More than 100,000 borrowers a month, most of whom have no equity in their homes, have been able to get lower interest rates through the Home Affordable Refinance Program.
“We were originally skeptical,” Paul Ashworth, chief U.S. economist for Capital Economics Ltd., wrote in a note sent last week. “But we have to admit that it has made a significant difference.”
The foreclosure slowdown took place as the broader economy began to heal. The unemployment rate fell to 7.8 percent in September, the lowest since Obama took office.
Household formations increased to an annual pace of 1.15 million in the third quarter, driving down the vacancy rate for rental homes to its lowest rate since 2002, while the vacancy rate for owner-occupied properties dropped to 1.9 percent, a level last seen in 2005, according to the Census Bureau.

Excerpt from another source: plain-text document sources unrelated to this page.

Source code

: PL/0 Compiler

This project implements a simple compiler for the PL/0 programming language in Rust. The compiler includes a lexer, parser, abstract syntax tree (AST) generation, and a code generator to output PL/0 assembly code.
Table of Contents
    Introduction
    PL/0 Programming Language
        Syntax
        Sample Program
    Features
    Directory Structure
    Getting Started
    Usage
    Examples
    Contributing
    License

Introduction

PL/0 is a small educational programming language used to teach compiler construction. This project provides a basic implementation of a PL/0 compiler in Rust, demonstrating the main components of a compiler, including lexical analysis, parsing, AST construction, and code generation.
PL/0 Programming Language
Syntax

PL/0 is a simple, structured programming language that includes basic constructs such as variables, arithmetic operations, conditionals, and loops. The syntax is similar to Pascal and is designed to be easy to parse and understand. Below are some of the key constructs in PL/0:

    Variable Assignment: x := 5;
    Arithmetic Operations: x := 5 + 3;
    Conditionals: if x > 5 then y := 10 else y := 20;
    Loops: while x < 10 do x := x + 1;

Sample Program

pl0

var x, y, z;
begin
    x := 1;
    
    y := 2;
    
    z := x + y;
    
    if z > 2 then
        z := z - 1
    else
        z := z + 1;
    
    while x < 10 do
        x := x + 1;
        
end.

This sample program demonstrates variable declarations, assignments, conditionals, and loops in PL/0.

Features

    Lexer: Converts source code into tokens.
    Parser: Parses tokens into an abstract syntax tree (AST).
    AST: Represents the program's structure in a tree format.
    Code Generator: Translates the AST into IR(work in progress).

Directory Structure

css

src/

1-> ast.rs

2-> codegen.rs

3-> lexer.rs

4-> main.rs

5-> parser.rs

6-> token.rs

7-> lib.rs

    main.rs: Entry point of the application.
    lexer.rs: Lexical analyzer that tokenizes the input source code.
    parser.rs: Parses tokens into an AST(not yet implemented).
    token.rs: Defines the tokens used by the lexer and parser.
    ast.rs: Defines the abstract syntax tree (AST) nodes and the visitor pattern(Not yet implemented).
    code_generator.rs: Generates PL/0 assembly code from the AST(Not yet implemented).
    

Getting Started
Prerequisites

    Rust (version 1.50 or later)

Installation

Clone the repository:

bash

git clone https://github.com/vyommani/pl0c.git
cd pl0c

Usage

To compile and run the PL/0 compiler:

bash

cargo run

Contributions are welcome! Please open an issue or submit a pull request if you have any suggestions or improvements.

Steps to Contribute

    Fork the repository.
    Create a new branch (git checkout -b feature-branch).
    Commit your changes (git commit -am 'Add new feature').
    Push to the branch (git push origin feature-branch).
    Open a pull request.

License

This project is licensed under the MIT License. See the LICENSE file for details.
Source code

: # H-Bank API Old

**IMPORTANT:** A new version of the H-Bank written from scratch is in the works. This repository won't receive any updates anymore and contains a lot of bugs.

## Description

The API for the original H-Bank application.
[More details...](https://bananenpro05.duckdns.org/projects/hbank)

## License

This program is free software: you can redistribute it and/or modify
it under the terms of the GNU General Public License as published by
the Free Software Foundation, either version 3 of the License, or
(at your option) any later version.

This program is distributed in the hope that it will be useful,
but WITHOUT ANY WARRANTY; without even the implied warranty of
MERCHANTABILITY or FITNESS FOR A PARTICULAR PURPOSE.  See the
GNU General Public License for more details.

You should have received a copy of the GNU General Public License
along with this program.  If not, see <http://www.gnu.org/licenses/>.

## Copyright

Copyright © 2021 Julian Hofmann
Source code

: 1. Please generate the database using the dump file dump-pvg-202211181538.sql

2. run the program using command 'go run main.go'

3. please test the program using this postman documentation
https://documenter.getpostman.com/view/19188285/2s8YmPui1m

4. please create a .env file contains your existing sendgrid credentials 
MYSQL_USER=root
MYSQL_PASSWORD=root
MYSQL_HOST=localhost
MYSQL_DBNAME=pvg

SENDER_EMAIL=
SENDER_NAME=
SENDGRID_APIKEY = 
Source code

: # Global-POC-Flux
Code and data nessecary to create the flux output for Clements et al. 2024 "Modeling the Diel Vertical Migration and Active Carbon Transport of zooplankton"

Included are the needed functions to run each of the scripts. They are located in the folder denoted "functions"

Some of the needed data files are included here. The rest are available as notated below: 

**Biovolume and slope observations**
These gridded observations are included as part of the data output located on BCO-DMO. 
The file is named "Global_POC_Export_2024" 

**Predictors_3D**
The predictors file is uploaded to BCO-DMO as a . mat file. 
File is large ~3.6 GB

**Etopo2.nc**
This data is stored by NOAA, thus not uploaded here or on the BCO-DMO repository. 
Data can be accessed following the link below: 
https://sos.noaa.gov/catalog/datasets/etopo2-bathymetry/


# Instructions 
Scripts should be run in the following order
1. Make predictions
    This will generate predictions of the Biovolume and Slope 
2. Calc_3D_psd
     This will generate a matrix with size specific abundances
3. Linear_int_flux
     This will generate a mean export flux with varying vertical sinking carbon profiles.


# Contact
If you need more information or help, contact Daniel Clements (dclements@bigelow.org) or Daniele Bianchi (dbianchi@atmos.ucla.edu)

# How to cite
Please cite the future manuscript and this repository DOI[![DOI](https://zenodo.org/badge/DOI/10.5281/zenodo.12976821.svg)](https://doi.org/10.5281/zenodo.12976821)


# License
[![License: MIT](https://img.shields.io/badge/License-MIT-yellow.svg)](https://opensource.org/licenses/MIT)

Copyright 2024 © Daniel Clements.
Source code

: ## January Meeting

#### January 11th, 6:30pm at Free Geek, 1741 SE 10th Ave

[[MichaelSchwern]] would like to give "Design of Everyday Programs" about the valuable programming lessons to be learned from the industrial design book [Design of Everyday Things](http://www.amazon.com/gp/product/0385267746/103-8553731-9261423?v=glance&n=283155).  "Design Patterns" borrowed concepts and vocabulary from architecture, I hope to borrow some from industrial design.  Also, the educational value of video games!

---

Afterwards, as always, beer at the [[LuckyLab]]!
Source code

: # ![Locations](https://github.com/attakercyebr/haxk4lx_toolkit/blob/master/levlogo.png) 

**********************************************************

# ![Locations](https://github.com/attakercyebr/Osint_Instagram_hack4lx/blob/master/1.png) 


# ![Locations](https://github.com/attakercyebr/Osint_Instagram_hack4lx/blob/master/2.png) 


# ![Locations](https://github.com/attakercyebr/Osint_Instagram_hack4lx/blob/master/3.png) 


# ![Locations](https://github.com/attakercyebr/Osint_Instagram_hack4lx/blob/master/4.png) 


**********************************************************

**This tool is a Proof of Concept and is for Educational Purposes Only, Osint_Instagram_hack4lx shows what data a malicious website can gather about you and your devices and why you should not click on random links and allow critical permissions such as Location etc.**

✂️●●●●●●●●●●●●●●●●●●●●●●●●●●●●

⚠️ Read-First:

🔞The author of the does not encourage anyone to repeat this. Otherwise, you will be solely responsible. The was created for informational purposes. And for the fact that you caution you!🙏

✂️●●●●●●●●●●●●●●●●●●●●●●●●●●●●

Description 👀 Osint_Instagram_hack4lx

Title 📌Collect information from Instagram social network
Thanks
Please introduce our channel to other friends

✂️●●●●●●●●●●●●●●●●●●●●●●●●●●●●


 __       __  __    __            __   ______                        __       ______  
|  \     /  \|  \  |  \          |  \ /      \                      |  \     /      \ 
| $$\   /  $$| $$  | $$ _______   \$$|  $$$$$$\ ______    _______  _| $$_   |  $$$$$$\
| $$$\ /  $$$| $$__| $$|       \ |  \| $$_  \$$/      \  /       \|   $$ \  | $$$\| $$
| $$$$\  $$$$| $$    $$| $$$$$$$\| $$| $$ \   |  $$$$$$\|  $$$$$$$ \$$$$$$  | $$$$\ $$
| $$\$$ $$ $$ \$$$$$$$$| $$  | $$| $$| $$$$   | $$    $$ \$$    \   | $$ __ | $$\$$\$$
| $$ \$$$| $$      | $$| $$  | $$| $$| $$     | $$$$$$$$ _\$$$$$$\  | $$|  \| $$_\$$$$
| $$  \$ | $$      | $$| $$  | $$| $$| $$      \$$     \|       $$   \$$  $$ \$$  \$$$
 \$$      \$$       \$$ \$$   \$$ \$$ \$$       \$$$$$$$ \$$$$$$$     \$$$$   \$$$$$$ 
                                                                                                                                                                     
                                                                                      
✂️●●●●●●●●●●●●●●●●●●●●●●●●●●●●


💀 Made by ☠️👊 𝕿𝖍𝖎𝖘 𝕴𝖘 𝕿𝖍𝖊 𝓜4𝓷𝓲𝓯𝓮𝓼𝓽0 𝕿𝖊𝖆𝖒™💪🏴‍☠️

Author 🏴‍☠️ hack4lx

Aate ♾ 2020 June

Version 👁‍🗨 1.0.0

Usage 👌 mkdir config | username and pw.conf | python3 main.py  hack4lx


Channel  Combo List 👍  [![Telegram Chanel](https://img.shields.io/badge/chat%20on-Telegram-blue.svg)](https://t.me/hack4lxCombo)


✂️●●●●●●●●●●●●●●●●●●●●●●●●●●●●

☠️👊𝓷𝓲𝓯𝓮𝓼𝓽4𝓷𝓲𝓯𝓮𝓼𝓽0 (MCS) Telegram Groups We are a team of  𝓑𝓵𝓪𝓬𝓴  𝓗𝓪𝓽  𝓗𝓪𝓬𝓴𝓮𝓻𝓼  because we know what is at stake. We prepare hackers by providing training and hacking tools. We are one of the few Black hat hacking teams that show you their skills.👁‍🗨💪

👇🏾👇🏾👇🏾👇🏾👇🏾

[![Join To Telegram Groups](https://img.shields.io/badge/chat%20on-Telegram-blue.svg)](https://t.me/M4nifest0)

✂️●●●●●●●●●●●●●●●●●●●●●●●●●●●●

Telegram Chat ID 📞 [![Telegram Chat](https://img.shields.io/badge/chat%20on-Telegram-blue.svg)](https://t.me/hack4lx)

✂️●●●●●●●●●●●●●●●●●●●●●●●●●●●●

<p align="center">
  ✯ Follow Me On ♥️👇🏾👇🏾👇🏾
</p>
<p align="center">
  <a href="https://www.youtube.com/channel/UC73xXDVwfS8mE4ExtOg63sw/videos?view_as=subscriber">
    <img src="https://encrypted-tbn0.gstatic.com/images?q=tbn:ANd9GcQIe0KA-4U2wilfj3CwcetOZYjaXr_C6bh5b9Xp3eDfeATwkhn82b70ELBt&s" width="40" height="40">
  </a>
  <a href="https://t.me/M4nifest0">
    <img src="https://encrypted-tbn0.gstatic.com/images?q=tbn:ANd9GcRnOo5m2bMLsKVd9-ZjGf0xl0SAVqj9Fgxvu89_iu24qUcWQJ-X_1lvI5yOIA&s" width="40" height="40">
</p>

Homes that are seized by banks are attracting investors, many of which aim to turn them into rentals. Private-equity firms are raising as much as $8 billion to buy single-family homes, often purchasing at auctions or directly from banks before the properties are publicly listed for sale. New York-based Blackstone, the world’s biggest private-equity firm. has been buying $100 million of houses a week, Chairman Stephen Schwarzman said during an Oct. 18 earnings call.
For those foreclosed properties that do hit the market, investor purchases are rising. All-cash sales represented 29 percent of existing-home deals in October, according to the National Association of Realtors. Investors, who account for most cash sales, purchased 20 percent of homes in October, up from 18 percent the previous month and a year earlier.
Some hot markets are seeing even more demand. In Arizona’s Maricopa County, home of Phoenix, investors accounted for a third of home purchases, including those at auctions, said Michael Orr, director of real estate research at Arizona State University’s W.P. Carey School of Business.
Investors and other homebuyers are moving east toward Stockton from the San Francisco Bay area, where the technology industry has kept property values high, said Jerry Abbott, president of Grupe Real Estate, a Stockton-based sales and development company that has acquired more than 1,000 rental homes since 2010.
“My guess is 50 percent of the active closings are investors,” Abbott said in a telephone interview. “Everybody and his uncle wants to get in at low prices.”